There are certain exceptions to equality law that apply to organisations in all sectors, for example they can restrict job opportunities for specific roles to people with a particular protected characteristic if it would be a ‘proportionate means of meeting a legitimate aim’. This is called an occupational requirement; for example to work in a women’s refuge, it may be an occupational requirement that post holders should be female.
However, there are other exceptions that apply only to charities. Charities are allowed to restrict the services they provide to a particular target group of people with a specific protected characteristic. However, if an organisation wants to do this, it has to show:
- that the ability to restrict services is included in their charitable instrument (e.g. governing document or constitution), and either
- Restricting the service is objectively justified (i.e. a proportionate means of meeting a legitimate aim, this means they must have evidence to show it will make the service better or more appropriate), or
- Restricting the service will help to prevent or compensate for disadvantage linked to the protected characteristic.
None of these exemptions can apply to colour – i.e. jobs and services can’t be restricted to people on the grounds they should be ‘white’ or ‘black’.

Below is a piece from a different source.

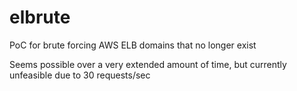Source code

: # elbrute
PoC for brute forcing AWS ELB domains that no longer exist

Seems possible over a very extended amount of time, but currently unfeasible due to 30 requests/sec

Provided they have had a rule about this since before 18th May 2005, membership charities are also allowed to ask potential members to make a statement that they belong to a particular religion or belief (or accept that religion or belief) in order to become a member, and can also refuse people access to benefits if they don’t accept that religion or belief.
All charities are allowed to restrict events or activities to support the charity to one sex only (for example a women-only fundraising marathon).
There are a separate set of exceptions for religion and belief charities, which we don’t cover on the Mainstreaming Equalities Organisational Development Programme. These can be fairly complex and we suggest that these organisations may want to seek specialist advice before applying exceptions.